Moreover, the fragmentation principle provides an analysis of each fragment of the tax-exempt organization’s revenue-generating activities to determine whether each separate activity is related or unrelated to the organization’s exempt purpose. For example, activities of soliciting, selling, and publishing commercial advertising do not lose their statuses as trades or businesses even though the advertising is published in an exempt organization periodical that contains editorial matter related to the exempt purposes of the organization.
Allocation of Directly Connected Deductions
To the extent that an exempt organization may have items of deduction that are shared between an exempt activity and an unrelated trade or business, the Treasury regulations § 1.512(a)-1(c) and (d) provide special rules for allocating such expenses. For example, if facilities are used both to carry on exempt activities and to conduct unrelated trade or business activities, then expenses, depreciation, and similar items attributable to such facilities must be allocated between the two uses on a reasonable basis.
Notice 2018-67 established an interim rule that allows exempt organizations (excluding social clubs, voluntary employees’ beneficiary associations, and other organizations described in § 501(c)(7)) to aggregate UBTI from its interest in a single partnership with multiple trades or businesses as long as the directly held interest in the partnership meets the requirements of either the:
De minimis test: exempt organization holds directly no more than 2% of the profits interest and no more than 2% of the capital interest; or the
Control test: exempt organization (i) directly holds no more than 20 percent of the capital interest; and (ii) does not have control or influence over the partnership.
Fortunately, the IRS has acknowledged the costliness of this interim rule for organizations with a previously acquired partnership interest and has permitted such organizations to treat each partnership interest acquired prior to August 21, 2018 as comprising a single trade or business for purposes of § 512(a)(6).
Effect of § 512(a)(6) on fringe benefits
Under the TCJA, the definition of UBTI was expanded to include qualified transportation fringe benefits, qualified parking benefits, and on-premises athletic facility benefits. According to Notice 2018-67, such benefits are not a separate trade or business of the exempt organization. This means that organizations engaged in more than one unrelated trade or business can net their parking and transportation expenses against any other UBIT income as of January 1, 2018.
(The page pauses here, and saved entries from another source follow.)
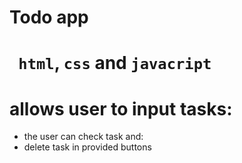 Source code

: # Todo app
# ` html`, ` css ` and `javacript `
# allows user to input tasks: 
  * the user can check task and: 
  * delete task in provided buttons

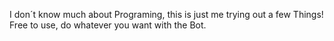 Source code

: I don´t know much about Programing, this is just me trying out a few Things!
Free to use, do whatever you want with the Bot.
Calculating net operating losses (NOLs) within the framework of § 512(a)(6)
According to Notice 2018-67, NOLs must be calculated separately with respect to each trade or business for taxable years beginning January 1, 2018. Thankfully, under a transition rule created by Congress, NOLs from tax years prior to 2018 are permitted to be taken against total UBTI. Post-2017 NOLs will be calculated and taken before pre-2018 NOLs, because the UBTI with respect to each separate trade or business is calculated under § 512(a)(6)(A) before calculating total UBTI under § 512(a)(6)(B).
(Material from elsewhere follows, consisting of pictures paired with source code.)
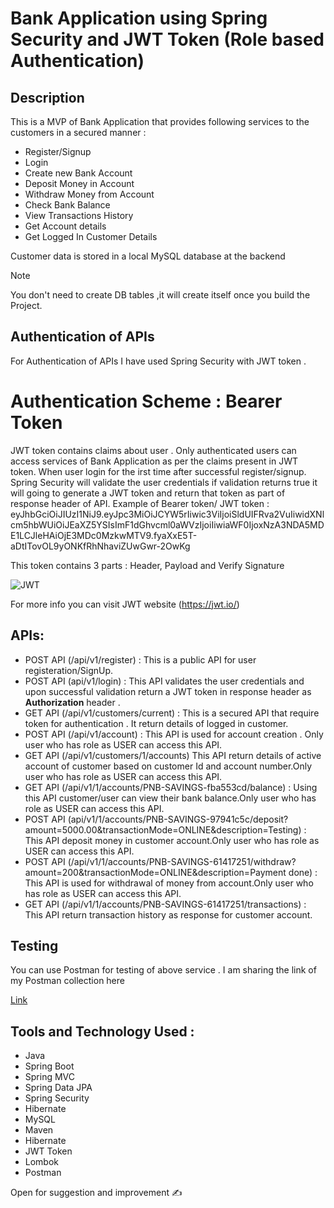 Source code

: # Bank Application using Spring Security and JWT Token (Role based Authentication)
 ## Description

 This is a MVP of Bank Application that provides following services to the customers in a secured manner :
 * Register/Signup
 * Login
 * Create new Bank Account
 * Deposit Money in Account
 * Withdraw Money from Account
 * Check Bank Balance
 * View Transactions History
 * Get Account details
 * Get Logged In Customer Details

Customer data is stored in a local  MySQL database at the backend

> [!NOTE]  
> You don't need to create DB tables ,it will create itself once you build the Project.

## Authentication of APIs

For Authentication of APIs I have used Spring Security with JWT token .
# Authentication Scheme : Bearer Token
JWT token contains claims about user . Only authenticated users can access services of Bank Application as per the claims present in JWT token.
When user login for the irst time after successful register/signup. Spring Security will validate the user credentials if validation returns true it will going to  generate a JWT token and return that token as part of response header of API.
Example of Bearer token/ JWT token :
eyJhbGciOiJIUzI1NiJ9.eyJpc3MiOiJCYW5rIiwic3ViIjoiSldUIFRva2VuIiwidXNlcm5hbWUiOiJEaXZ5YSIsImF1dGhvcml0aWVzIjoiIiwiaWF0IjoxNzA3NDA5MDE1LCJleHAiOjE3MDc0MzkwMTV9.fyaXxE5T-aDtITovOL9yONKfRhNhaviZUwGwr-2OwKg

This token contains 3 parts :
Header, Payload and Verify Signature 

![JWT](https://github.com/divyachhabra01/BankApplication/assets/85253378/9ca8f4ae-332d-4dd1-90b3-364256e678c0)

For more info you can visit JWT website (https://jwt.io/)

## APIs:
* POST API (/api/v1/register) : This is a public API for user registeration/SignUp.
* POST API (api/v1/login) : This API validates the user credentials and upon successful validation return a JWT token in response header as **Authorization** header .
* GET API (/api/v1/customers/current) : This is a secured API that require token for authentication . It return details of logged in customer.
* POST API (/api/v1/account) : This API is used for account creation . Only user who has role as USER can access this API.
* GET API (/api/v1/customers/1/accounts) This API return details of active account of customer based on customer Id and account number.Only user who has role as USER can access this API.
* GET API (/api/v1/1/accounts/PNB-SAVINGS-fba553cd/balance) : Using this API customer/user can view their bank balance.Only user who has role as USER can access this API.
* POST API (api/v1/1/accounts/PNB-SAVINGS-97941c5c/deposit?amount=5000.00&transactionMode=ONLINE&description=Testing) : This API deposit money in customer account.Only user who has role as USER can access this API.
* POST API (/api/v1/1/accounts/PNB-SAVINGS-61417251/withdraw?amount=200&transactionMode=ONLINE&description=Payment done) : This API is used for withdrawal of money from account.Only user who has role as USER can access this API.
* GET API (/api/v1/1/accounts/PNB-SAVINGS-61417251/transactions) : This API return transaction history as response for customer account.

## Testing
You can use Postman for testing of above service . I am sharing the link of my Postman collection here 

[Link](https://api.postman.com/collections/15194636-e0dcf691-f55d-4b65-87a5-bbb43c9cb0f9?access_key=PMAT-01HP7502CBGG73B6M7VFR7RVBC)

## Tools and Technology Used :

* Java
* Spring Boot
* Spring MVC
* Spring Data JPA
* Spring Security
* Hibernate
* MySQL
* Maven
* Hibernate
* JWT Token
* Lombok
* Postman

Open for suggestion and improvement :writing_hand:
Notice 2018-67 also provided interim guidance for the treatment of unrelated debt-financed income, specified payments from controlled entities, and certain insurance income; special rules applicable to social clubs, voluntary employees’ beneficiary associations (VEBAs), and supplemental unemployment compensation benefits trusts (SUBs); and the treatment of global intangible low-taxed income. This interim guidance can be relied on for taxable years beginning after December 31, 2017.